Instructions to follow: Look below for the line containing "- **개발팀**: dev@bible-daily.com"; from there, print each line exactly up to and including the line containing "- ✅ Changed scroll", and stop.
[Opening Provided material section]
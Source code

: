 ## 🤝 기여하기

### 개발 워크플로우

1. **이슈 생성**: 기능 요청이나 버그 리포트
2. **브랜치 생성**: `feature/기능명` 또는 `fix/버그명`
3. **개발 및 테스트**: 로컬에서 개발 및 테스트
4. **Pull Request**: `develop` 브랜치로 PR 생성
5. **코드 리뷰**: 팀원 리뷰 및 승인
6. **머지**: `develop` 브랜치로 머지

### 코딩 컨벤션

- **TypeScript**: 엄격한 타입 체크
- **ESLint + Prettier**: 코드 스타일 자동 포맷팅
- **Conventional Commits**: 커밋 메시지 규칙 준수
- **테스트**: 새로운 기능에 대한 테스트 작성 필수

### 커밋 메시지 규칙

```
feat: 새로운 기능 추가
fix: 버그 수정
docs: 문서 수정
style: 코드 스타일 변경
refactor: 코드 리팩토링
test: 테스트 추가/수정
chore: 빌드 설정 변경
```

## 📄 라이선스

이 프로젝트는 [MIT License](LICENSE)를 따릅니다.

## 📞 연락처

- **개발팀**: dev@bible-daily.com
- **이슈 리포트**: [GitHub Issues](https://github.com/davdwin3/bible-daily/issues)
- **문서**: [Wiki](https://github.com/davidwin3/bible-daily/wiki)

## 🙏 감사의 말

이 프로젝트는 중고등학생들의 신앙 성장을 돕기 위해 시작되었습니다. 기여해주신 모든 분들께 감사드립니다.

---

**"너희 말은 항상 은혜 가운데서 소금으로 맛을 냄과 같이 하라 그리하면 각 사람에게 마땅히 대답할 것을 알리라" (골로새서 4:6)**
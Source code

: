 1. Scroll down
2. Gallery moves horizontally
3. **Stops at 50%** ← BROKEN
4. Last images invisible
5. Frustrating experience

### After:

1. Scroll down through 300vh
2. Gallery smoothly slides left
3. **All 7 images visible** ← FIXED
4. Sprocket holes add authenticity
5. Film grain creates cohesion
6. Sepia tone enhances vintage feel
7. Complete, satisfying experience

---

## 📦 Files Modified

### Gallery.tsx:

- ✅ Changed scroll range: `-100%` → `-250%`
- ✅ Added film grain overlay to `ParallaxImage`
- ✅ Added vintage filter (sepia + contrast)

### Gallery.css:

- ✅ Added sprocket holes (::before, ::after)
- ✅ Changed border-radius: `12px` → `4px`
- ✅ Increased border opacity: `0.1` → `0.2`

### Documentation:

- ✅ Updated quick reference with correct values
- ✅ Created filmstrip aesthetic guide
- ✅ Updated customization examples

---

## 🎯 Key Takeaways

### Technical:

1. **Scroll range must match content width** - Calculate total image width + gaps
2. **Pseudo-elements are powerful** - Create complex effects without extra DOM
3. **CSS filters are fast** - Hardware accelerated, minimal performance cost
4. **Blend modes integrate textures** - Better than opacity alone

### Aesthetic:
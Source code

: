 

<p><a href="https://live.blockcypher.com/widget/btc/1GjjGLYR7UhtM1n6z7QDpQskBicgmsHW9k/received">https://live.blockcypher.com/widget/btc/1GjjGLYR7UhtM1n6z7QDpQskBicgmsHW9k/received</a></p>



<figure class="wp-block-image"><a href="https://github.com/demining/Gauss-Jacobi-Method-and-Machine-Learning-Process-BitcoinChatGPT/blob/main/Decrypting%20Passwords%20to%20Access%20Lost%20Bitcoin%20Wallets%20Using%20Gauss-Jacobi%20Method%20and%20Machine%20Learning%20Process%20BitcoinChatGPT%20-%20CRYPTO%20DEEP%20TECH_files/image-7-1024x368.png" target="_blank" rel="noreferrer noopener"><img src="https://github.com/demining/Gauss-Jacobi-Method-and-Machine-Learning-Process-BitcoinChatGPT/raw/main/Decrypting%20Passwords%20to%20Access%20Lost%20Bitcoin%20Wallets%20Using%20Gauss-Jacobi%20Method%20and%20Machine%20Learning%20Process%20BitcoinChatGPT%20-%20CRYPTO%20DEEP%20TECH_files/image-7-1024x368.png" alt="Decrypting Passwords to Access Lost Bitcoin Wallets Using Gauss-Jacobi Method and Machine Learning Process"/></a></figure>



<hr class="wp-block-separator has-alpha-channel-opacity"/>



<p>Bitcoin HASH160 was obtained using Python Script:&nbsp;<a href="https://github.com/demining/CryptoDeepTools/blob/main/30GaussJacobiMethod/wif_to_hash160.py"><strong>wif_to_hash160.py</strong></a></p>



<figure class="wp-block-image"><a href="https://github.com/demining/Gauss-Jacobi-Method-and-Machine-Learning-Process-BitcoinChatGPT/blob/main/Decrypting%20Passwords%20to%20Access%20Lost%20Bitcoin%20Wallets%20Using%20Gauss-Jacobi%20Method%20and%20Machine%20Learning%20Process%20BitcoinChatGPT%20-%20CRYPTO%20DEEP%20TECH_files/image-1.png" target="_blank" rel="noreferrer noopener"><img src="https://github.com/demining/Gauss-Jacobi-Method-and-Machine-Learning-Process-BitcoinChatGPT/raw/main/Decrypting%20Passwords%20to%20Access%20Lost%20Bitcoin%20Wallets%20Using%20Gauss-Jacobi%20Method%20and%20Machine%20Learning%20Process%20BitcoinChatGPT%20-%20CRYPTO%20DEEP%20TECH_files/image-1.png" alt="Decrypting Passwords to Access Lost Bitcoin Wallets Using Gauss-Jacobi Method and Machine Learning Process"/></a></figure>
[Closing Provided material section]
Result:
- **개발팀**: dev@bible-daily.com
- **이슈 리포트**: [GitHub Issues](https://github.com/davdwin3/bible-daily/issues)
- **문서**: [Wiki](https://github.com/davidwin3/bible-daily/wiki)

## 🙏 감사의 말

이 프로젝트는 중고등학생들의 신앙 성장을 돕기 위해 시작되었습니다. 기여해주신 모든 분들께 감사드립니다.

---

**"너희 말은 항상 은혜 가운데서 소금으로 맛을 냄과 같이 하라 그리하면 각 사람에게 마땅히 대답할 것을 알리라" (골로새서 4:6)**
Source code

: 1. Scroll down
2. Gallery moves horizontally
3. **Stops at 50%** ← BROKEN
4. Last images invisible
5. Frustrating experience

### After:

1. Scroll down through 300vh
2. Gallery smoothly slides left
3. **All 7 images visible** ← FIXED
4. Sprocket holes add authenticity
5. Film grain creates cohesion
6. Sepia tone enhances vintage feel
7. Complete, satisfying experience

---

## 📦 Files Modified

### Gallery.tsx:

- ✅ Changed scroll range: `-100%` → `-250%`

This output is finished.